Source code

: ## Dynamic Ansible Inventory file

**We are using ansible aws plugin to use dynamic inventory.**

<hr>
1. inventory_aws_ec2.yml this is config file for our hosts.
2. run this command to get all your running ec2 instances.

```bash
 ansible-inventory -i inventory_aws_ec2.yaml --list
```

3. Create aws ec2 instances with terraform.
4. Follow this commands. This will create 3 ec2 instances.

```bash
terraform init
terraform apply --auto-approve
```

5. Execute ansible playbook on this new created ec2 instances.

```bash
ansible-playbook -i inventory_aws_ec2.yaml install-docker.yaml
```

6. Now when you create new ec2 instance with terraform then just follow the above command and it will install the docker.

## Exercise instructions
Look at the entries above. Then set all of them down again exactly.

## Answer to this task
Source code

: ## Dynamic Ansible Inventory file

**We are using ansible aws plugin to use dynamic inventory.**

<hr>
1. inventory_aws_ec2.yml this is config file for our hosts.
2. run this command to get all your running ec2 instances.

```bash
 ansible-inventory -i inventory_aws_ec2.yaml --list
```

3. Create aws ec2 instances with terraform.
4. Follow this commands. This will create 3 ec2 instances.

```bash
terraform init
terraform apply --auto-approve
```

5. Execute ansible playbook on this new created ec2 instances.

```bash
ansible-playbook -i inventory_aws_ec2.yaml install-docker.yaml
```

6. Now when you create new ec2 instance with terraform then just follow the above command and it will install the docker.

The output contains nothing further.